Prompt = Your answer must be an exact copy of the records, with no pictures included.

Dataset entries:
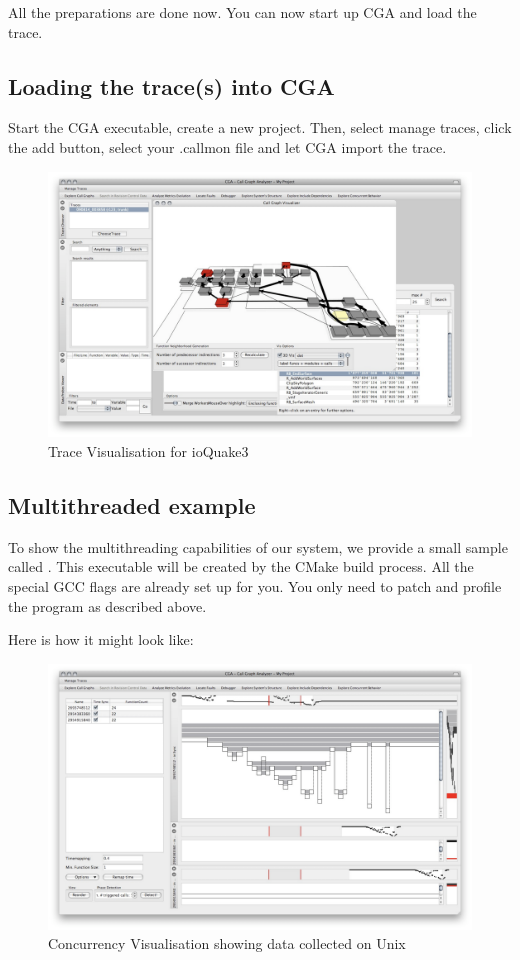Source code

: All the preparations are done now. You can now start up CGA and load the trace.

\subsection{Loading the trace(s) into CGA} Start the CGA executable, create a new project. Then, select manage traces, click the add button, select your .callmon file and let CGA import the trace.

\begin{figure}[ht]
\centering
\includegraphics[width=16cm]{images/ioquake3_trace}
\caption{Trace Visualisation for ioQuake3}\label{fig:ioquake3_trace}
\end{figure}

\subsection{Multithreaded example} To show the multithreading capabilities of our system, we provide a small sample called . This executable will be created by the CMake build process. All the special GCC flags are already set up for you. You only need to patch and profile the program as described above.

Here is how it might look like:
\begin{figure}[ht]
\centering
\includegraphics[width=16cm]{images/cga_threads}
\caption{Concurrency Visualisation showing data collected on Unix}\label{fig:cga_threads}
\end{figure}
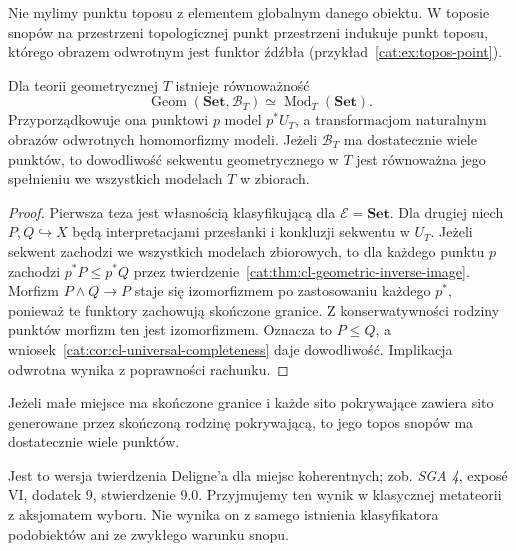 Nie mylimy punktu toposu z elementem globalnym danego obiektu. W toposie snopów na przestrzeni topologicznej punkt przestrzeni indukuje punkt toposu, którego obrazem odwrotnym jest funktor źdźbła (przykład~\ref{cat:ex:topos-point}).

\begin{stwierdzenie}\label{cat:prop:cl-points-models}
Dla teorii geometrycznej $T$ istnieje równoważność
\[
 \operatorname{Geom}(\mathbf{Set},\mathcal B_T)
 \simeq\operatorname{Mod}_T(\mathbf{Set}).
\]
Przyporządkowuje ona punktowi $p$ model $p^*U_T$, a transformacjom naturalnym obrazów odwrotnych homomorfizmy modeli. Jeżeli $\mathcal B_T$ ma dostatecznie wiele punktów, to dowodliwość sekwentu geometrycznego w $T$ jest równoważna jego spełnieniu we wszystkich modelach $T$ w zbiorach.
\end{stwierdzenie}
\begin{proof}
Pierwsza teza jest własnością klasyfikującą dla $\mathcal E=\mathbf{Set}$. Dla drugiej niech $P,Q\hookrightarrow X$ będą interpretacjami przesłanki i konkluzji sekwentu w $U_T$. Jeżeli sekwent zachodzi we wszystkich modelach zbiorowych, to dla każdego punktu $p$ zachodzi $p^*P\leq p^*Q$ przez twierdzenie~\ref{cat:thm:cl-geometric-inverse-image}. Morfizm $P\wedge Q\to P$ staje się izomorfizmem po zastosowaniu każdego $p^*$, ponieważ te funktory zachowują skończone granice. Z konserwatywności rodziny punktów morfizm ten jest izomorfizmem. Oznacza to $P\leq Q$, a wniosek~\ref{cat:cor:cl-universal-completeness} daje dowodliwość. Implikacja odwrotna wynika z poprawności rachunku.
\end{proof}

\begin{twierdzenie}\label{cat:thm:cl-deligne}
Jeżeli małe miejsce ma skończone granice i każde sito pokrywające zawiera sito generowane przez skończoną rodzinę pokrywającą, to jego topos snopów ma dostatecznie wiele punktów.
\end{twierdzenie}

Jest to wersja twierdzenia Deligne'a dla miejsc koherentnych; zob. \emph{SGA 4}, exposé VI, dodatek 9, stwierdzenie 9.0. Przyjmujemy ten wynik w klasycznej metateorii z aksjomatem wyboru. Nie wynika on z samego istnienia klasyfikatora podobiektów ani ze zwykłego warunku snopu.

Solved problem =
Source code

: All the preparations are done now. You can now start up CGA and load the trace.

\subsection{Loading the trace(s) into CGA} Start the CGA executable, create a new project. Then, select manage traces, click the add button, select your .callmon file and let CGA import the trace.

\begin{figure}[ht]
\centering
\includegraphics[width=16cm]{images/ioquake3_trace}
\caption{Trace Visualisation for ioQuake3}\label{fig:ioquake3_trace}
\end{figure}

\subsection{Multithreaded example} To show the multithreading capabilities of our system, we provide a small sample called . This executable will be created by the CMake build process. All the special GCC flags are already set up for you. You only need to patch and profile the program as described above.

Here is how it might look like:
\begin{figure}[ht]
\centering
\includegraphics[width=16cm]{images/cga_threads}
\caption{Concurrency Visualisation showing data collected on Unix}\label{fig:cga_threads}
\end{figure}
 Nie mylimy punktu toposu z elementem globalnym danego obiektu. W toposie snopów na przestrzeni topologicznej punkt przestrzeni indukuje punkt toposu, którego obrazem odwrotnym jest funktor źdźbła (przykład~\ref{cat:ex:topos-point}).

\begin{stwierdzenie}\label{cat:prop:cl-points-models}
Dla teorii geometrycznej $T$ istnieje równoważność
\[
 \operatorname{Geom}(\mathbf{Set},\mathcal B_T)
 \simeq\operatorname{Mod}_T(\mathbf{Set}).
\]
Przyporządkowuje ona punktowi $p$ model $p^*U_T$, a transformacjom naturalnym obrazów odwrotnych homomorfizmy modeli. Jeżeli $\mathcal B_T$ ma dostatecznie wiele punktów, to dowodliwość sekwentu geometrycznego w $T$ jest równoważna jego spełnieniu we wszystkich modelach $T$ w zbiorach.
\end{stwierdzenie}
\begin{proof}
Pierwsza teza jest własnością klasyfikującą dla $\mathcal E=\mathbf{Set}$. Dla drugiej niech $P,Q\hookrightarrow X$ będą interpretacjami przesłanki i konkluzji sekwentu w $U_T$. Jeżeli sekwent zachodzi we wszystkich modelach zbiorowych, to dla każdego punktu $p$ zachodzi $p^*P\leq p^*Q$ przez twierdzenie~\ref{cat:thm:cl-geometric-inverse-image}. Morfizm $P\wedge Q\to P$ staje się izomorfizmem po zastosowaniu każdego $p^*$, ponieważ te funktory zachowują skończone granice. Z konserwatywności rodziny punktów morfizm ten jest izomorfizmem. Oznacza to $P\leq Q$, a wniosek~\ref{cat:cor:cl-universal-completeness} daje dowodliwość. Implikacja odwrotna wynika z poprawności rachunku.
\end{proof}

\begin{twierdzenie}\label{cat:thm:cl-deligne}
Jeżeli małe miejsce ma skończone granice i każde sito pokrywające zawiera sito generowane przez skończoną rodzinę pokrywającą, to jego topos snopów ma dostatecznie wiele punktów.
\end{twierdzenie}

Jest to wersja twierdzenia Deligne'a dla miejsc koherentnych; zob. \emph{SGA 4}, exposé VI, dodatek 9, stwierdzenie 9.0. Przyjmujemy ten wynik w klasycznej metateorii z aksjomatem wyboru. Nie wynika on z samego istnienia klasyfikatora podobiektów ani ze zwykłego warunku snopu.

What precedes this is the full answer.